⟨
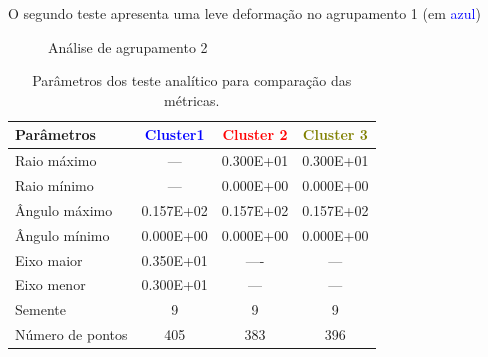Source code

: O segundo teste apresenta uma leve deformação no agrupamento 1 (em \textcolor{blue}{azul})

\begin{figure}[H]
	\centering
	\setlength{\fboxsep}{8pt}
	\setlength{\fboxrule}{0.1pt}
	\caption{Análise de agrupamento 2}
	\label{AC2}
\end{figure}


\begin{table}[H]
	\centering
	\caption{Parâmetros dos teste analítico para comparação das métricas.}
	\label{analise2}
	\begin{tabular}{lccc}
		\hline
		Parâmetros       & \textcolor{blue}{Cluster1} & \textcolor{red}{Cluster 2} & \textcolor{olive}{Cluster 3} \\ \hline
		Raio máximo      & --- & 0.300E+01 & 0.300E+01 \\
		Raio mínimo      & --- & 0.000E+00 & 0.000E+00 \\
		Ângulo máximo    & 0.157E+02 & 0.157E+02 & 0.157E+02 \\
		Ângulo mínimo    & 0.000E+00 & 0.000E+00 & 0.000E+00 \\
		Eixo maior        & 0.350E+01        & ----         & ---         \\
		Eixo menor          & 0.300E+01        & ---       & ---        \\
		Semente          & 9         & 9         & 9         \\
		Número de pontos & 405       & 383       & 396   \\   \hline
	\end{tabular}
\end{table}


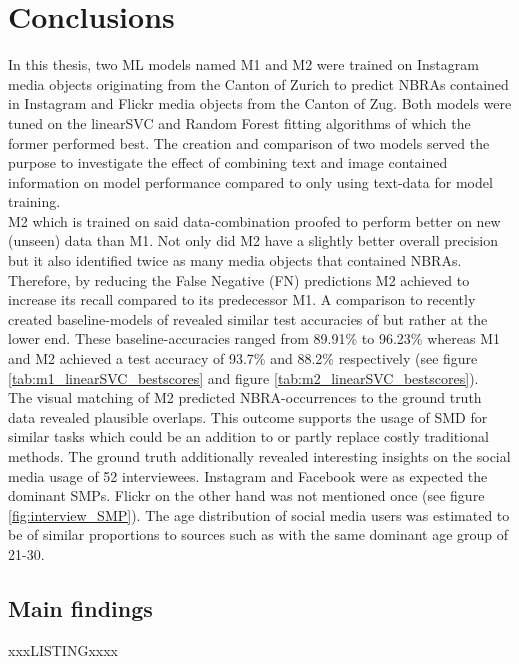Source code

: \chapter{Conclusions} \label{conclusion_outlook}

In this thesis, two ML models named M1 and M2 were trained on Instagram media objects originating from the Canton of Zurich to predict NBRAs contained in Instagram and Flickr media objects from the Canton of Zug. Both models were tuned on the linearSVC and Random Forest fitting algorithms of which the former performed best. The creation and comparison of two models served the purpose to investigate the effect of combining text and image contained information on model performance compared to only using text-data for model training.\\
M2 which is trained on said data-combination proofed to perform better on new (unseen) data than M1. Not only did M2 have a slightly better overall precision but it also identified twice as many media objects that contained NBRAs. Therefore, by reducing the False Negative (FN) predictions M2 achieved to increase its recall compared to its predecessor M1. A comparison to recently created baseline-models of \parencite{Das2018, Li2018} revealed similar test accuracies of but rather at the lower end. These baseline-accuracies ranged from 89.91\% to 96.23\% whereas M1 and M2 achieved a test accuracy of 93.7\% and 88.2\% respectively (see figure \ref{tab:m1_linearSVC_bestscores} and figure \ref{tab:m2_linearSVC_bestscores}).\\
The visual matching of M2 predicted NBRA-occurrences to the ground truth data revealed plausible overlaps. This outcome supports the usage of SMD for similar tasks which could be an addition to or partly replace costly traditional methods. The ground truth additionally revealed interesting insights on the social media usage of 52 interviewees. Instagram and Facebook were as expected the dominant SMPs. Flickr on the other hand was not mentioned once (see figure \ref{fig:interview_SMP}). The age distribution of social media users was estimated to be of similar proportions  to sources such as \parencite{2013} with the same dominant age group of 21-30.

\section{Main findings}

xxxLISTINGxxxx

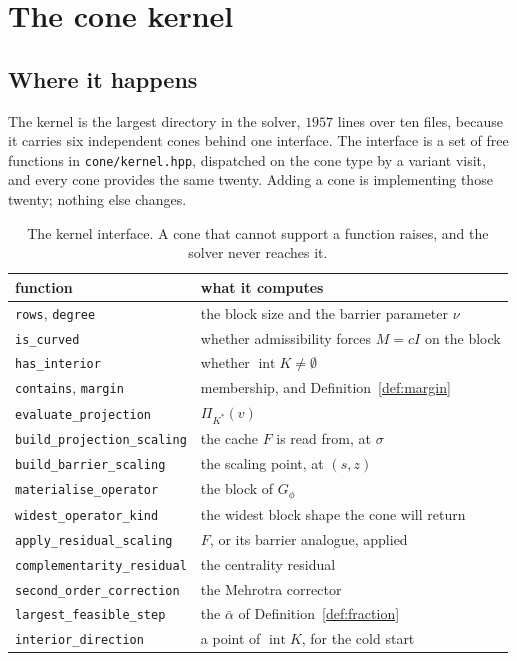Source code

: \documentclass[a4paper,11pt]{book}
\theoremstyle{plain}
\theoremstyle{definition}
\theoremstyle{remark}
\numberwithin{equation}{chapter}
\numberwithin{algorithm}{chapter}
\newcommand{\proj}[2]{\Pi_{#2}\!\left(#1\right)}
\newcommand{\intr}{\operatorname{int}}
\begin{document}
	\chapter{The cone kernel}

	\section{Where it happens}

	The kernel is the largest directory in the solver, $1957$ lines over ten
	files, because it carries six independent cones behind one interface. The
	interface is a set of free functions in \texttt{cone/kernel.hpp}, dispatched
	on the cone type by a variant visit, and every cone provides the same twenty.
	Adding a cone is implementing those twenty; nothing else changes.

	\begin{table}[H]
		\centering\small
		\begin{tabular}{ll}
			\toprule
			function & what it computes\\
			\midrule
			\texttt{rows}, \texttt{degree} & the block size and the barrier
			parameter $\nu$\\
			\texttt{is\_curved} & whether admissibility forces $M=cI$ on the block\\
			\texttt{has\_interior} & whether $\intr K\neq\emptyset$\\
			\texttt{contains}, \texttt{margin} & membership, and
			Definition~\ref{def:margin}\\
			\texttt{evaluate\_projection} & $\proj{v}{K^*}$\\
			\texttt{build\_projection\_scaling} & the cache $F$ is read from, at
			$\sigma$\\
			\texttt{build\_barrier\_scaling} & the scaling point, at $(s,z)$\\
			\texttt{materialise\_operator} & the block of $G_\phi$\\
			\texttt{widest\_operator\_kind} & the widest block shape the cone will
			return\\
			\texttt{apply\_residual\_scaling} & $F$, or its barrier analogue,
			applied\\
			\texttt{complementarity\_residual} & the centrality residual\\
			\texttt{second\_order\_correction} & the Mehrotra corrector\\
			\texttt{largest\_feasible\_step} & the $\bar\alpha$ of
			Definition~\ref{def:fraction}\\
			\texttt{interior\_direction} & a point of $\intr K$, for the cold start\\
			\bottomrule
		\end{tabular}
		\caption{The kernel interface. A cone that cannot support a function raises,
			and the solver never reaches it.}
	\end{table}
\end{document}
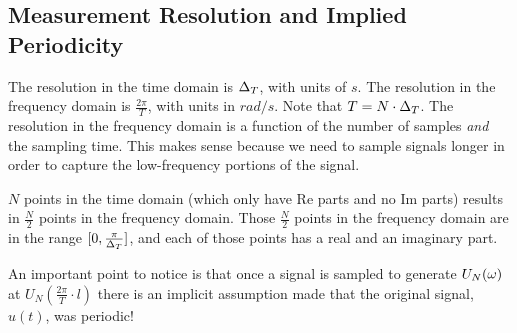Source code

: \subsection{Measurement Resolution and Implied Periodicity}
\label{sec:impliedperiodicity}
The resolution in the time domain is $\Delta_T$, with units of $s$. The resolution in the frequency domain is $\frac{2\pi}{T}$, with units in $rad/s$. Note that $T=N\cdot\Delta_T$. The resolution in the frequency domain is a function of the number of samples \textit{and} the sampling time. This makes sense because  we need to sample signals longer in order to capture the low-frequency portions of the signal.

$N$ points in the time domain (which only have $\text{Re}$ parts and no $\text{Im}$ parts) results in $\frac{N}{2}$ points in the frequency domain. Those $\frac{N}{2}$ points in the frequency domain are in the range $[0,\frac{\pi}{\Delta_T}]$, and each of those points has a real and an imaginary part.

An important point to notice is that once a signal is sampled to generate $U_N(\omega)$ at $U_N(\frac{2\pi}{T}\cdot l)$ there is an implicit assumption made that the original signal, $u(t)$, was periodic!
⟩
● **Brief**:
The result should be an exact retyped version of all the entries above, containing no pictures.

● **Output below**:
Source code

: O segundo teste apresenta uma leve deformação no agrupamento 1 (em \textcolor{blue}{azul})

\begin{figure}[H]
	\centering
	\setlength{\fboxsep}{8pt}
	\setlength{\fboxrule}{0.1pt}
	\caption{Análise de agrupamento 2}
	\label{AC2}
\end{figure}


\begin{table}[H]
	\centering
	\caption{Parâmetros dos teste analítico para comparação das métricas.}
	\label{analise2}
	\begin{tabular}{lccc}
		\hline
		Parâmetros       & \textcolor{blue}{Cluster1} & \textcolor{red}{Cluster 2} & \textcolor{olive}{Cluster 3} \\ \hline
		Raio máximo      & --- & 0.300E+01 & 0.300E+01 \\
		Raio mínimo      & --- & 0.000E+00 & 0.000E+00 \\
		Ângulo máximo    & 0.157E+02 & 0.157E+02 & 0.157E+02 \\
		Ângulo mínimo    & 0.000E+00 & 0.000E+00 & 0.000E+00 \\
		Eixo maior        & 0.350E+01        & ----         & ---         \\
		Eixo menor          & 0.300E+01        & ---       & ---        \\
		Semente          & 9         & 9         & 9         \\
		Número de pontos & 405       & 383       & 396   \\   \hline
	\end{tabular}
\end{table}


Source code

: \chapter{Conclusions} \label{conclusion_outlook}

In this thesis, two ML models named M1 and M2 were trained on Instagram media objects originating from the Canton of Zurich to predict NBRAs contained in Instagram and Flickr media objects from the Canton of Zug. Both models were tuned on the linearSVC and Random Forest fitting algorithms of which the former performed best. The creation and comparison of two models served the purpose to investigate the effect of combining text and image contained information on model performance compared to only using text-data for model training.\\
M2 which is trained on said data-combination proofed to perform better on new (unseen) data than M1. Not only did M2 have a slightly better overall precision but it also identified twice as many media objects that contained NBRAs. Therefore, by reducing the False Negative (FN) predictions M2 achieved to increase its recall compared to its predecessor M1. A comparison to recently created baseline-models of \parencite{Das2018, Li2018} revealed similar test accuracies of but rather at the lower end. These baseline-accuracies ranged from 89.91\% to 96.23\% whereas M1 and M2 achieved a test accuracy of 93.7\% and 88.2\% respectively (see figure \ref{tab:m1_linearSVC_bestscores} and figure \ref{tab:m2_linearSVC_bestscores}).\\
The visual matching of M2 predicted NBRA-occurrences to the ground truth data revealed plausible overlaps. This outcome supports the usage of SMD for similar tasks which could be an addition to or partly replace costly traditional methods. The ground truth additionally revealed interesting insights on the social media usage of 52 interviewees. Instagram and Facebook were as expected the dominant SMPs. Flickr on the other hand was not mentioned once (see figure \ref{fig:interview_SMP}). The age distribution of social media users was estimated to be of similar proportions  to sources such as \parencite{2013} with the same dominant age group of 21-30.

\section{Main findings}

xxxLISTINGxxxx

Source code

: \documentclass[a4paper,11pt]{book}
\theoremstyle{plain}
\theoremstyle{definition}
\theoremstyle{remark}
\numberwithin{equation}{chapter}
\numberwithin{algorithm}{chapter}
\newcommand{\proj}[2]{\Pi_{#2}\!\left(#1\right)}
\newcommand{\intr}{\operatorname{int}}
\begin{document}
	\chapter{The cone kernel}

	\section{Where it happens}

	The kernel is the largest directory in the solver, $1957$ lines over ten
	files, because it carries six independent cones behind one interface. The
	interface is a set of free functions in \texttt{cone/kernel.hpp}, dispatched
	on the cone type by a variant visit, and every cone provides the same twenty.
	Adding a cone is implementing those twenty; nothing else changes.

	\begin{table}[H]
		\centering\small
		\begin{tabular}{ll}
			\toprule
			function & what it computes\\
			\midrule
			\texttt{rows}, \texttt{degree} & the block size and the barrier
			parameter $\nu$\\
			\texttt{is\_curved} & whether admissibility forces $M=cI$ on the block\\
			\texttt{has\_interior} & whether $\intr K\neq\emptyset$\\
			\texttt{contains}, \texttt{margin} & membership, and
			Definition~\ref{def:margin}\\
			\texttt{evaluate\_projection} & $\proj{v}{K^*}$\\
			\texttt{build\_projection\_scaling} & the cache $F$ is read from, at
			$\sigma$\\
			\texttt{build\_barrier\_scaling} & the scaling point, at $(s,z)$\\
			\texttt{materialise\_operator} & the block of $G_\phi$\\
			\texttt{widest\_operator\_kind} & the widest block shape the cone will
			return\\
			\texttt{apply\_residual\_scaling} & $F$, or its barrier analogue,
			applied\\
			\texttt{complementarity\_residual} & the centrality residual\\
			\texttt{second\_order\_correction} & the Mehrotra corrector\\
			\texttt{largest\_feasible\_step} & the $\bar\alpha$ of
			Definition~\ref{def:fraction}\\
			\texttt{interior\_direction} & a point of $\intr K$, for the cold start\\
			\bottomrule
		\end{tabular}
		\caption{The kernel interface. A cone that cannot support a function raises,
			and the solver never reaches it.}
	\end{table}
\end{document}
Source code

: \subsection{Measurement Resolution and Implied Periodicity}
\label{sec:impliedperiodicity}
The resolution in the time domain is $\Delta_T$, with units of $s$. The resolution in the frequency domain is $\frac{2\pi}{T}$, with units in $rad/s$. Note that $T=N\cdot\Delta_T$. The resolution in the frequency domain is a function of the number of samples \textit{and} the sampling time. This makes sense because  we need to sample signals longer in order to capture the low-frequency portions of the signal.

$N$ points in the time domain (which only have $\text{Re}$ parts and no $\text{Im}$ parts) results in $\frac{N}{2}$ points in the frequency domain. Those $\frac{N}{2}$ points in the frequency domain are in the range $[0,\frac{\pi}{\Delta_T}]$, and each of those points has a real and an imaginary part.

An important point to notice is that once a signal is sampled to generate $U_N(\omega)$ at $U_N(\frac{2\pi}{T}\cdot l)$ there is an implicit assumption made that the original signal, $u(t)$, was periodic!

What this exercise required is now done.